Records to use =
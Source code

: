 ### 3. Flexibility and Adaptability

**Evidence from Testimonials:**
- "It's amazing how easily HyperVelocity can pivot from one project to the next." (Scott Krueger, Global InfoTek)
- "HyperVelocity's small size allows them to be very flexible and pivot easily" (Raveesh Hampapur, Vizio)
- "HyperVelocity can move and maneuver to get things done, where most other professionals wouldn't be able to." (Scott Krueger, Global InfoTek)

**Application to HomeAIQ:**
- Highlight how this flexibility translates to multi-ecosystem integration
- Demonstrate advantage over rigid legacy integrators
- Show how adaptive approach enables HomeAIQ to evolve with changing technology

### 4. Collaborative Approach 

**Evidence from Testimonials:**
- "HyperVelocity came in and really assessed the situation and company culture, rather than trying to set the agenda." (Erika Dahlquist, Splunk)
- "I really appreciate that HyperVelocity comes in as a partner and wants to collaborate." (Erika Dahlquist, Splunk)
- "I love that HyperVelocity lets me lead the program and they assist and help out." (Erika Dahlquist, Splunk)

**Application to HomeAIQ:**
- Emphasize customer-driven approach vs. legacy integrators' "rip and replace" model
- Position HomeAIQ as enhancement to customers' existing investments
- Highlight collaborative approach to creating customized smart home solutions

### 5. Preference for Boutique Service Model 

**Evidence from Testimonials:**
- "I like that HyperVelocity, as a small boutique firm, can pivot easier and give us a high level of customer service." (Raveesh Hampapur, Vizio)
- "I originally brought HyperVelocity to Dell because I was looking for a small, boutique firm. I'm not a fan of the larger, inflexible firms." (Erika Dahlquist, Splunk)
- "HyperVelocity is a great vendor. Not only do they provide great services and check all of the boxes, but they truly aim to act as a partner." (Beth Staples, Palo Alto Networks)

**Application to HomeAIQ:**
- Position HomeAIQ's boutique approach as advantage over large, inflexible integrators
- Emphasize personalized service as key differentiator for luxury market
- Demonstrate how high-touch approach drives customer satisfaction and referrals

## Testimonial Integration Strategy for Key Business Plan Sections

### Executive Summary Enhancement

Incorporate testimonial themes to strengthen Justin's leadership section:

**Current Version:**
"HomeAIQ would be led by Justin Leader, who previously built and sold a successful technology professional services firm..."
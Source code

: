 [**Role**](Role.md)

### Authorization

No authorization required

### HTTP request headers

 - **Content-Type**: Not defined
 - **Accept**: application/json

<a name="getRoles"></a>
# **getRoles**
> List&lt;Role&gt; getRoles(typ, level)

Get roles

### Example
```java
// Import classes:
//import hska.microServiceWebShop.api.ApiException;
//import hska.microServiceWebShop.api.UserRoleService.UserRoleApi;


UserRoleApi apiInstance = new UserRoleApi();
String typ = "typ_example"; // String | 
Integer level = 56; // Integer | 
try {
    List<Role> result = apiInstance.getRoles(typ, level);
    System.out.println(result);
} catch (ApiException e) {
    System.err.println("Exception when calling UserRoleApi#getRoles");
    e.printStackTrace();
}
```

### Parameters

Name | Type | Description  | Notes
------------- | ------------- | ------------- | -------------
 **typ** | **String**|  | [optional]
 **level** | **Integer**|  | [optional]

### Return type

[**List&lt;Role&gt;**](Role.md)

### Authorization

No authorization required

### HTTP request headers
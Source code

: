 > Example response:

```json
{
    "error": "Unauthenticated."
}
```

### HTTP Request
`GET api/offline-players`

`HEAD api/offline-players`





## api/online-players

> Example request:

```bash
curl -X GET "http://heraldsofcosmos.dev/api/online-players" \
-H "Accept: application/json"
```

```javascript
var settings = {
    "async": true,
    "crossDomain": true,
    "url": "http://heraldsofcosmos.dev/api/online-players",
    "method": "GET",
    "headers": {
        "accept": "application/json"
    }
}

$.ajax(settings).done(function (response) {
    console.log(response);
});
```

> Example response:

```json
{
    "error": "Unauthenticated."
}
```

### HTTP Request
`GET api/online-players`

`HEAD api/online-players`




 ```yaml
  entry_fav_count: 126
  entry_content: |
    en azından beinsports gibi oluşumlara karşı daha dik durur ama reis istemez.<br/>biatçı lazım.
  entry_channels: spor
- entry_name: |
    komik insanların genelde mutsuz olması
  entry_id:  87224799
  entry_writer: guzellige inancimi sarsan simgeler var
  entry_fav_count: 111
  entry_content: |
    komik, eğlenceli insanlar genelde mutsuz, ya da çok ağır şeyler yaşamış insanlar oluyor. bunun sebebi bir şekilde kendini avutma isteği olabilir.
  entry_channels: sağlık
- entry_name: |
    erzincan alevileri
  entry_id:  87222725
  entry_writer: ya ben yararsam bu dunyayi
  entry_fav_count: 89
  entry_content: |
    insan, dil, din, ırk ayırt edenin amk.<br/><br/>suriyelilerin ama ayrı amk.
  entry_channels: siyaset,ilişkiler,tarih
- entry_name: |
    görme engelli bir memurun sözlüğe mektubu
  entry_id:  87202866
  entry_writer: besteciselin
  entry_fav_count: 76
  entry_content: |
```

Exercise description = One inclusive range is required: first line of the data through the line containing "- Highlight how". Set it down exactly and output nothing else.

Output of the exercise =
Source code

: ### 3. Flexibility and Adaptability

**Evidence from Testimonials:**
- "It's amazing how easily HyperVelocity can pivot from one project to the next." (Scott Krueger, Global InfoTek)
- "HyperVelocity's small size allows them to be very flexible and pivot easily" (Raveesh Hampapur, Vizio)
- "HyperVelocity can move and maneuver to get things done, where most other professionals wouldn't be able to." (Scott Krueger, Global InfoTek)

**Application to HomeAIQ:**
- Highlight how this flexibility translates to multi-ecosystem integration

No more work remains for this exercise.